Sunday, January 2, 2011
Thalia geniculata
I just repotted and split one of my favourite water plants, the Thalia Geniculata (or in my vernacular, the "Zig-Zag Flower Plant"). I have had this plant for just coming on to a decade. It has undergone so many re-potting and splits that I have lost track of how many friends and family were beneficiaries of it's growth. I bought it for my old rooftop pond, and now it sits in my garden pond. Although it is classified as a bog plant, it is possible to grow it in a container, as long as it is given enough water.

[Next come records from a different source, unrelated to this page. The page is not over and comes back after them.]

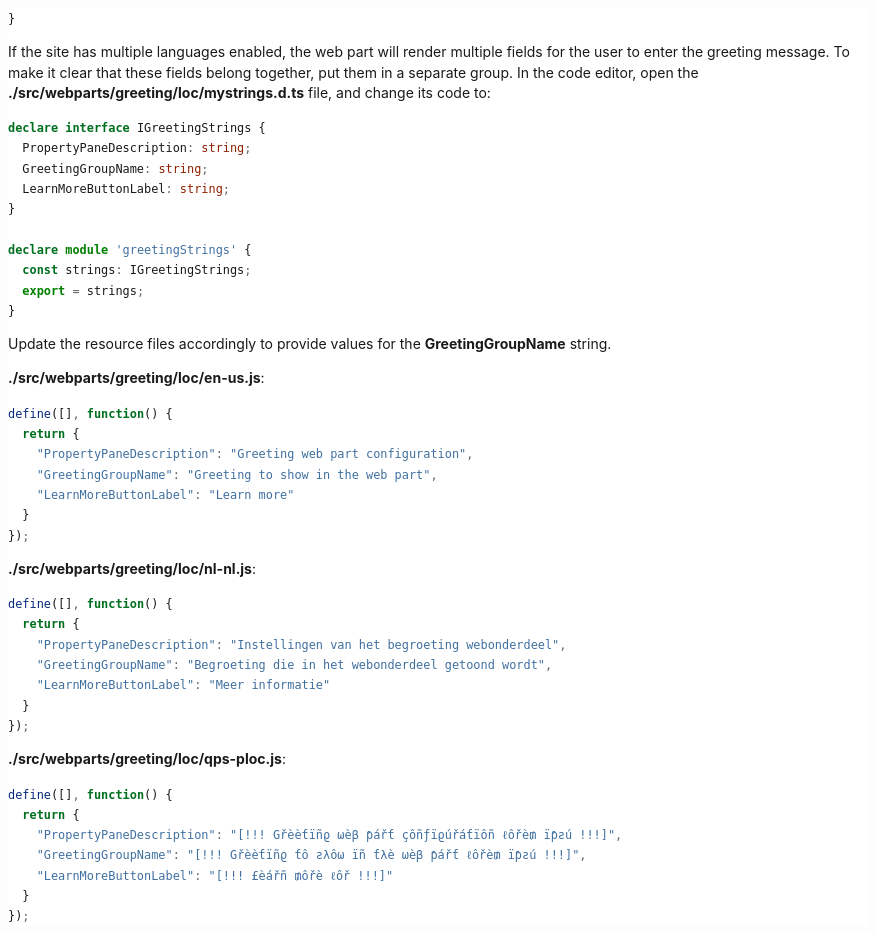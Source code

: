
 ```ts
}
```

If the site has multiple languages enabled, the web part will render multiple fields for the user to enter the greeting message. To make it clear that these fields belong together, put them in a separate group. In the code editor, open the **./src/webparts/greeting/loc/mystrings.d.ts** file, and change its code to:

```ts
declare interface IGreetingStrings {
  PropertyPaneDescription: string;
  GreetingGroupName: string;
  LearnMoreButtonLabel: string;
}

declare module 'greetingStrings' {
  const strings: IGreetingStrings;
  export = strings;
}
```

Update the resource files accordingly to provide values for the **GreetingGroupName** string.

**./src/webparts/greeting/loc/en-us.js**:

```js
define([], function() {
  return {
    "PropertyPaneDescription": "Greeting web part configuration",
    "GreetingGroupName": "Greeting to show in the web part",
    "LearnMoreButtonLabel": "Learn more"
  }
});
```

**./src/webparts/greeting/loc/nl-nl.js**:

```js
define([], function() {
  return {
    "PropertyPaneDescription": "Instellingen van het begroeting webonderdeel",
    "GreetingGroupName": "Begroeting die in het webonderdeel getoond wordt",
    "LearnMoreButtonLabel": "Meer informatie"
  }
});
```

**./src/webparts/greeting/loc/qps-ploc.js**:

```js
define([], function() {
  return {
    "PropertyPaneDescription": "[!!! Gřèèƭïñϱ ωèβ ƥářƭ çôñƒïϱúřáƭïôñ ℓôřè₥ ïƥƨú !!!]",
    "GreetingGroupName": "[!!! Gřèèƭïñϱ ƭô ƨλôω ïñ ƭλè ωèβ ƥářƭ ℓôřè₥ ïƥƨú !!!]",
    "LearnMoreButtonLabel": "[!!! £èářñ ₥ôřè ℓôř !!!]"
  }
});
```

T. Geniculata is an evergreen, marginal aquatic perennial. I love it's easy maintenance nature, and both it's lovely lance-shaped green leaves and it's small purple flowers that keeps branching out in a "zig-zag" manner. When you have a really mature "zig-zag" flower on top of a long stalk, they look extremely elegant. To keep it tidy, regularly cut off browning leaves and flowers. The photo above does not do it justice, so I will post another after it has recovered from the split and repotting, and is flowering.
A good base of muddy/clayey soil with a fertilizer top-up every 2-3 months makes it a happy plant. Any balanced pelleted slow-release fertilizer is fine. Wrap up in cotton wool or newspaper, and shove it deep into the pot. A full re-potting effort is required once a year, to get rid of dead stems, and when it becomes pot-bound. If you are lazy, it can go on for up to 2 years in the same pot, but it will be a really hard job to re-pot cause the pot will be packed tight. Just split existing plants into different pots, to give it room to grow for the next year.